About a year ago, I happened upon this statement about the Monitor in the Harvard Business Review – under the charming heading of “do things that don’t interest you”:

“Many things that end up” being meaningful, writes social scientist Joseph Grenny, “have come from conference workshops, articles, or online videos that began as a chore and ended with an insight. My work in Kenya, for example, was heavily influenced by a Christian Science Monitor article I had forced myself to read 10 years earlier. Sometimes, we call things ‘boring’ simply because they lie outside the box we are currently in.”

If you were to come up with a punchline to a joke about the Monitor, that would probably be it. We’re seen as being global, fair, insightful, and perhaps a bit too earnest. We’re the bran muffin of journalism.

But you know what? We change lives. And I’m going to argue that we change lives precisely because we force open that too-small box that most human beings think they live in.
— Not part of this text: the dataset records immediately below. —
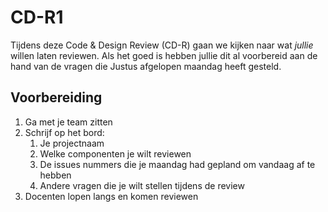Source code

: # CD-R1

Tijdens deze Code & Design Review (CD-R) gaan we kijken naar wat _jullie_ willen laten reviewen. Als het goed is hebben jullie dit al voorbereid aan de hand van de vragen die Justus afgelopen maandag heeft gesteld. 

## Voorbereiding

1. Ga met je team zitten
2. Schrijf op het bord:
    1. Je projectnaam
    2. Welke componenten je wilt reviewen
    3. De issues nummers die je maandag had gepland om vandaag af te hebben
    4. Andere vragen die je wilt stellen tijdens de review
4. Docenten lopen langs en komen reviewen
The Monitor is a peculiar little publication that’s hard for the world to figure out. We’re run by a church, but we’re not only for church members and we’re not about converting people. We’re known as being fair even as the world becomes as polarized as at any time since the newspaper’s founding in 1908.

We have a mission beyond circulation, we want to bridge divides. We’re about kicking down the door of thought everywhere and saying, “You are bigger and more capable than you realize. And we can prove it.”